The best examples of pseudostratified epithelium are found in the respiratory system. Slides 26 (trachea) and 115 (which includes part of the nasal cavity) provide examples of this type of epithelium. Most of the upper respiratory tree is lined with pseudostratified columnar epithelium.
Pseudostratified epithelium is usually ciliated; but sometimes it isn't. There are one or two examples of unciliated pseudostratifed epithelium in mammals, one of them being the conjunctiva of the eye. As if this deviation of the pattern weren't enough in itself, conjunctival epithelium also has goblet cells! You can see this type of epithelium in the exercise dealing with the eye.
Another special epithelial type is urinary epithelium. Unlike pseudo stratified epithelium, this is a true stratified form. As the name implies, it's found only in the urinary tract. If you will examine slide 723, you'll see it. This is the urinary bladder, which is lined with it.
Notice that the cells in the deep layers are cuboidal to columnar; that those of the topmost layer are larger, pale and washed out looking, with small nuclei; and that the border is "scalloped." These are the definitive characteristics of this epithelial type.
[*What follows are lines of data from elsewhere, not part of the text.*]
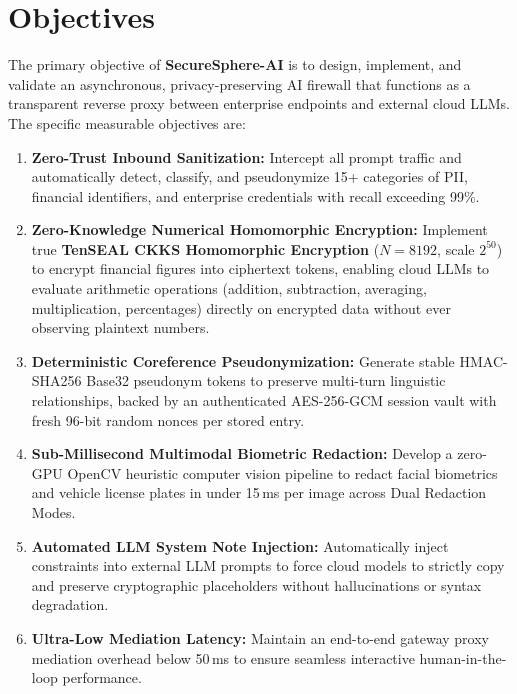 \section{Objectives}
The primary objective of \textbf{SecureSphere-AI} is to design, implement, and validate an asynchronous, privacy-preserving AI firewall that functions as a transparent reverse proxy between enterprise endpoints and external cloud LLMs. The specific measurable objectives are:
\begin{enumerate}[leftmargin=*]
    \item \textbf{Zero-Trust Inbound Sanitization:} Intercept all prompt traffic and automatically detect, classify, and pseudonymize 15+ categories of PII, financial identifiers, and enterprise credentials with recall exceeding 99\%.
    \item \textbf{Zero-Knowledge Numerical Homomorphic Encryption:} Implement true \textbf{TenSEAL CKKS Homomorphic Encryption} ($N=8192$, scale $2^{50}$) to encrypt financial figures into ciphertext tokens, enabling cloud LLMs to evaluate arithmetic operations (addition, subtraction, averaging, multiplication, percentages) directly on encrypted data without ever observing plaintext numbers.
    \item \textbf{Deterministic Coreference Pseudonymization:} Generate stable HMAC-SHA256 Base32 pseudonym tokens to preserve multi-turn linguistic relationships, backed by an authenticated AES-256-GCM session vault with fresh 96-bit random nonces per stored entry.
    \item \textbf{Sub-Millisecond Multimodal Biometric Redaction:} Develop a zero-GPU OpenCV heuristic computer vision pipeline to redact facial biometrics and vehicle license plates in under 15\,ms per image across Dual Redaction Modes.
    \item \textbf{Automated LLM System Note Injection:} Automatically inject constraints into external LLM prompts to force cloud models to strictly copy and preserve cryptographic placeholders without hallucinations or syntax degradation.
    \item \textbf{Ultra-Low Mediation Latency:} Maintain an end-to-end gateway proxy mediation overhead below 50\,ms to ensure seamless interactive human-in-the-loop performance.
\end{enumerate}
There may be pink colored inclusion bodies. This epithelium is impermeable to water, and protects the urinary tract from damage caused by the presence of hypertonic urine.You'll find it in the exercise on the urinary system elsewhere on this CD.
One of the features of epithelia which has a great deal of clinical significance is its capacity for regeneration. In most epithelia, production of new cells is a more or less constant process, and one can express the activity of a tissue in terms of it mitotic index, the ratio of dividing cells to non-dividing ones. A good example of the mitotic activity of epithelia is found in the intestine, slides 40 and 41. Deep down in the layers of the epithelium, right near where the luminal covering meets the underlying connective tissue, you will frequently find mitotic figures. These are evidence of cellular proliferation and appear as dense irregular shapes where the nuclei would normally be located. All of the different stages are represented--prophase, anaphase, metaphase, and telophase--but there is no point in trying to pick them out. Much more clearly defined mitotic figures can be seen on slide 54, a developing whitefish embryo.
There is a rule in nuclear medicine which states that a tissue is sensitive to radiation exposure in direct proportion to its rapidity of division (the so-called "Law of Bergonié," named for Jean A. Bergonié (1857-1925) a French physician). It follows from this rule that exposure of rapidly proliferating epithelia to radiation will have marked effects, and this is what you'll see if you overexpose an animal to X-rays or other ionizing radiation. The symptoms include diarrhea, vomiting, and loss of hair. The rapidly dividing cells of the gastrointestinal tract and the hair follicles are most sensitive, and are killed first. It's also the basis for radiation treatment of tumors; tumor tissue tends to be more sensitive than the tissue around it.